The action starts with Spider in Syria, working with a team targeting so-called Islamic State with Hellfire missiles. They’re successful in taking out their target, but a highly-skilled IS sniper escapes. Cue Spider’s photographic memory. Even if you’ve not read any of the previous books this is a pretty big clue that the man will be Important Later.

A rapid switch then sees Spider in the depths of the New Forest, apparently about to carry out a gangland killing. Naturally, our hero hasn’t gone rogue, he’s just doing what he does best, infiltrating a criminal organisation run by two brothers – cue inevitable Piranha brothers comparison – Tommy and Marty, not Doug and Dinsdale. This pair are equally at home both nailing heads to coffee tables and using sarcasm, although the emphasis is more on the former than the latter. Spider is posing as a freelance heavy at the top end of the market and, as ever, he’s exceedingly good at what he does.

Woven in and out of Spider’s domestic operation is the separate strand of the infiltration of the UK by radical Islamists posing as refuges, a subject that’s bound to get any readers of the Daily Vile foaming at the mouth and yelling ‘I told you so!’ but no one can claim that Leather’s books aren’t topical, even though they do have a tendency to play to the peanut gallery when choosing their themes.

Despite being knee-deep in bad guys, Spider has to squeeze in some time for his home life. Son Liam has decided, in the words of Harry Chapin’s Cat’s in the Cradle, to ‘be like you, dad’ and is intending to join the army – not news that Spider greets with much enthusiasm. As well as that, Spider has to contend with his twice yearly psychological appraisal, and this time he doesn’t just get to go for the usual drink and the opportunity to discuss the plot with Caroline Stockmann, he now has to contend with a slick outfit brought in by Willoughby-Brown who subject him to the equivalent of inkblot tests.

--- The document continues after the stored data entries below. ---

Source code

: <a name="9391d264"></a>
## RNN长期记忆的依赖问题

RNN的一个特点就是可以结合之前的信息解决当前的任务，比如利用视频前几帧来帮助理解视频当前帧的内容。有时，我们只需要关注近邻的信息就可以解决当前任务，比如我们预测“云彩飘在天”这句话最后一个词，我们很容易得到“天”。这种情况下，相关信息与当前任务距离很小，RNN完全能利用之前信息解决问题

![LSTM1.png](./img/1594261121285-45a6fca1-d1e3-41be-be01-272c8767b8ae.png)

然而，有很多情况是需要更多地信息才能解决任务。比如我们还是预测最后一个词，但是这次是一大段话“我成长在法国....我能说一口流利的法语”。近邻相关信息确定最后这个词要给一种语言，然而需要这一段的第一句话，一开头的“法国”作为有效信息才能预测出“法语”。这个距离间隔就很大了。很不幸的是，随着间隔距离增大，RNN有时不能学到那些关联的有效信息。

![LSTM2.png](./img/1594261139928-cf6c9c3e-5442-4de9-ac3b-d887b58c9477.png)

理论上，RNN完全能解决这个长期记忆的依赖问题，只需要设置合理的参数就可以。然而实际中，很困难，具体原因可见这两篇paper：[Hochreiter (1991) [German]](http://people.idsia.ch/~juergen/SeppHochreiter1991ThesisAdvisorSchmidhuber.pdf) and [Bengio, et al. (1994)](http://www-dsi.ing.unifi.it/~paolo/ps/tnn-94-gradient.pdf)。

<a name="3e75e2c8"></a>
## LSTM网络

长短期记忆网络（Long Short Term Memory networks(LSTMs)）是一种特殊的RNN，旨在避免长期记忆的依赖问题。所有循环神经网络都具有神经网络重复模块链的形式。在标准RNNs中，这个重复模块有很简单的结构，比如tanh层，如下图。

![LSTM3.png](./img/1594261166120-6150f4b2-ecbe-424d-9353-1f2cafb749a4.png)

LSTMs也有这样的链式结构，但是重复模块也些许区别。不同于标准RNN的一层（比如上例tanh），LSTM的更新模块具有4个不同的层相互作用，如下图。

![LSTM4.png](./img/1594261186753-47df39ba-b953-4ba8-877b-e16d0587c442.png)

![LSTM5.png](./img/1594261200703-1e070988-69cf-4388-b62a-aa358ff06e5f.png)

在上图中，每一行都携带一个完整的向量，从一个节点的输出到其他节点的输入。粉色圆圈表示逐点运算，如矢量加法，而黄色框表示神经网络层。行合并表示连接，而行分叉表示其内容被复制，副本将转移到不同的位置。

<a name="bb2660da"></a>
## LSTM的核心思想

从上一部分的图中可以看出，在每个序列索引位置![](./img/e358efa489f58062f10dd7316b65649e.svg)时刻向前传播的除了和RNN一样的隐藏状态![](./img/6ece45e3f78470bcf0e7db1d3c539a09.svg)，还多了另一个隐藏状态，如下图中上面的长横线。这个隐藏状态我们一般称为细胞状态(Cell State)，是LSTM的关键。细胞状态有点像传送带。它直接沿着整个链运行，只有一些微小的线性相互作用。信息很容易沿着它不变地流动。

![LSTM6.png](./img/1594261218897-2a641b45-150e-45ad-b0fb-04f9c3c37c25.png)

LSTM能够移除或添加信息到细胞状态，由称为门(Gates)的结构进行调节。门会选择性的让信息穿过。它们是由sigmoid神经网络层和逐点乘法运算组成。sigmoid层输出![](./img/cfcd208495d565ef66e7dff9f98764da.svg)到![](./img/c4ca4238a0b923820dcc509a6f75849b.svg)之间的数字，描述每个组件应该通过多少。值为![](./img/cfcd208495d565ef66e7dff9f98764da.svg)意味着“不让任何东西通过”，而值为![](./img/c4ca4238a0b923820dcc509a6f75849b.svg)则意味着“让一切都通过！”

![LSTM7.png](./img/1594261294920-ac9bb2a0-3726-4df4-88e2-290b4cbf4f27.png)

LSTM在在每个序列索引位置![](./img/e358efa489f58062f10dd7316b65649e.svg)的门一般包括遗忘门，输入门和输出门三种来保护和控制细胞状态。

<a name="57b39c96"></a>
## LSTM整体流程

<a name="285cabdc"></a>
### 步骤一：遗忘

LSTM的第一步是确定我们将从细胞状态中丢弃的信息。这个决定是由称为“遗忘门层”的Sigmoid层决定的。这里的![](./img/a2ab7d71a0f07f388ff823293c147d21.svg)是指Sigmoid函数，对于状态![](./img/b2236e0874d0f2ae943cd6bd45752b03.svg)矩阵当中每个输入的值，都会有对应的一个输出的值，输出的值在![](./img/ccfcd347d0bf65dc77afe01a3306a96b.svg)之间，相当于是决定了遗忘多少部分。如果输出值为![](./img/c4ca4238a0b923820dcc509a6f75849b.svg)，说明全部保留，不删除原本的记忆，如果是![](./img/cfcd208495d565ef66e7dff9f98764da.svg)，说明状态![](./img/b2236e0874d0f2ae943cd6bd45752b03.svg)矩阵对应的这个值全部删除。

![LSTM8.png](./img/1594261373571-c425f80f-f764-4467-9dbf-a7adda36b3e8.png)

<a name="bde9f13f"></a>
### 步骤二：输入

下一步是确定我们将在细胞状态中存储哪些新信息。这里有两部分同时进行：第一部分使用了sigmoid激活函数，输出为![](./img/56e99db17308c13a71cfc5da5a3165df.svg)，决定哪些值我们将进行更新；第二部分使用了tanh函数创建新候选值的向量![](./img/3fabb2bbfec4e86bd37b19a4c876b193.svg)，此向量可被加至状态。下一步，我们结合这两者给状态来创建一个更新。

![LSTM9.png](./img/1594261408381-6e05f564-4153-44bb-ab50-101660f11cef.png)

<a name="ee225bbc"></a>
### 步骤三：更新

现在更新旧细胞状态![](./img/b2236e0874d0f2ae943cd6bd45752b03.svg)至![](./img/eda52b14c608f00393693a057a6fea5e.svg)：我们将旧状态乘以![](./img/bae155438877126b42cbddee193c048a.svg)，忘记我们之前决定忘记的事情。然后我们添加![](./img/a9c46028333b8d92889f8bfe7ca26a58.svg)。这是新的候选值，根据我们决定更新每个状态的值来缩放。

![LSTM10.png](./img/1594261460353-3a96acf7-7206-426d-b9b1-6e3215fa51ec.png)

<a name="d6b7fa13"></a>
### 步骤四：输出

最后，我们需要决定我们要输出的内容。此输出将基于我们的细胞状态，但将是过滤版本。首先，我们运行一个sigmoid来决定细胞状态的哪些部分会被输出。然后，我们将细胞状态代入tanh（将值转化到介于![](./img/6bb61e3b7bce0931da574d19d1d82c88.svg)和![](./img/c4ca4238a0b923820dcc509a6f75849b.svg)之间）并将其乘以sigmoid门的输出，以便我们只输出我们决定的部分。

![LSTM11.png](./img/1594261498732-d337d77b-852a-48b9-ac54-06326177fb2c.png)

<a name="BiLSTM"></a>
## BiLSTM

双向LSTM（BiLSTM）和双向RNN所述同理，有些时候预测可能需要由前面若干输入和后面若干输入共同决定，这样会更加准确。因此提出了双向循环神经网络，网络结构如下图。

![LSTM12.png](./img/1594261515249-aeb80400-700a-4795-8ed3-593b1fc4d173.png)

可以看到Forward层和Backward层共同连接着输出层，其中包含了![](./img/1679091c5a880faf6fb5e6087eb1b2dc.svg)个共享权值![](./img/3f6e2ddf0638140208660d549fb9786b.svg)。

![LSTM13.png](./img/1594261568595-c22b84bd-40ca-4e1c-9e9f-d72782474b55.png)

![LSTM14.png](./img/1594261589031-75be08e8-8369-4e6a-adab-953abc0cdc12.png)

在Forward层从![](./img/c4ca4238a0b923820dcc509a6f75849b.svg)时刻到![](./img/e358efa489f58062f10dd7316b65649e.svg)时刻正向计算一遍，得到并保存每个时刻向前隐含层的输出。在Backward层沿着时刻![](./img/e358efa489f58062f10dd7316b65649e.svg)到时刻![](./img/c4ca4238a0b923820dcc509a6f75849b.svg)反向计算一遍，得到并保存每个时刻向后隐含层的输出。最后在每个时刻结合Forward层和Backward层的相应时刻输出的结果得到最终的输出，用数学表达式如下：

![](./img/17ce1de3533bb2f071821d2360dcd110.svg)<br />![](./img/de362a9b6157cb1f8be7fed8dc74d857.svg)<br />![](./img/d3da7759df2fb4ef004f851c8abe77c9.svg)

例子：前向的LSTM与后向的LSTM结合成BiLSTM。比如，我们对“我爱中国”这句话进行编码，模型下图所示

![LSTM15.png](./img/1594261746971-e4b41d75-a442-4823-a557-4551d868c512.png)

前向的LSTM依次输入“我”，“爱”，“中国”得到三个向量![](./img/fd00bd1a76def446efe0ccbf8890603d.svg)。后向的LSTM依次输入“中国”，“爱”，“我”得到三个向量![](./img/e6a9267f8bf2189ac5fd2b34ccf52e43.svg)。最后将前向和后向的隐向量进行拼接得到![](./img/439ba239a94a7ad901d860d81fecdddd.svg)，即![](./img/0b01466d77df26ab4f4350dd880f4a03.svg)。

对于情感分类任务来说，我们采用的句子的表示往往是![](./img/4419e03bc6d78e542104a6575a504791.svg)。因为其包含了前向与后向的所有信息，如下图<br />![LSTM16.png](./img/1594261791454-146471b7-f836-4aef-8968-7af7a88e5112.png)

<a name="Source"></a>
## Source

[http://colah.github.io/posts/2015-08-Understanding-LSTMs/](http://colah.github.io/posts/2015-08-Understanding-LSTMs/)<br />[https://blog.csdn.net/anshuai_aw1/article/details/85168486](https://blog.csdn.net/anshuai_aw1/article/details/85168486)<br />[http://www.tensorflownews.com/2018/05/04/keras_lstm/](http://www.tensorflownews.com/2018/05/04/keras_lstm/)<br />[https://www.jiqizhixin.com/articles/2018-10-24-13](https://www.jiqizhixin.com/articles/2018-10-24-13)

I freely admit, I’m normally a fan of the macho but intelligent Spider Shepherd, but on this occasion I couldn’t rid myself of a nagging feeling that the Doug and Dinsdale plot was just there to provide the obligatory second string to the bow. Yes, it does all come together in the end, but the climax felt far too rushed, with both Spider and Murray, the laconic SAS captain riding shotgun for him, desperately underused. After all the build-up, the final action scenes needed to have been double, or even treble their length, to justify the amount of ink spilt in getting to that stage.

Despite that, Dark Forces is still a very serviceable, hard-edged thriller, with all the usual shades of grey that come from Spider having to get close to people before having to betray them. We also get to see a few developments for him on the personal front that hold the promise of making his already complex life just that little bit more difficult.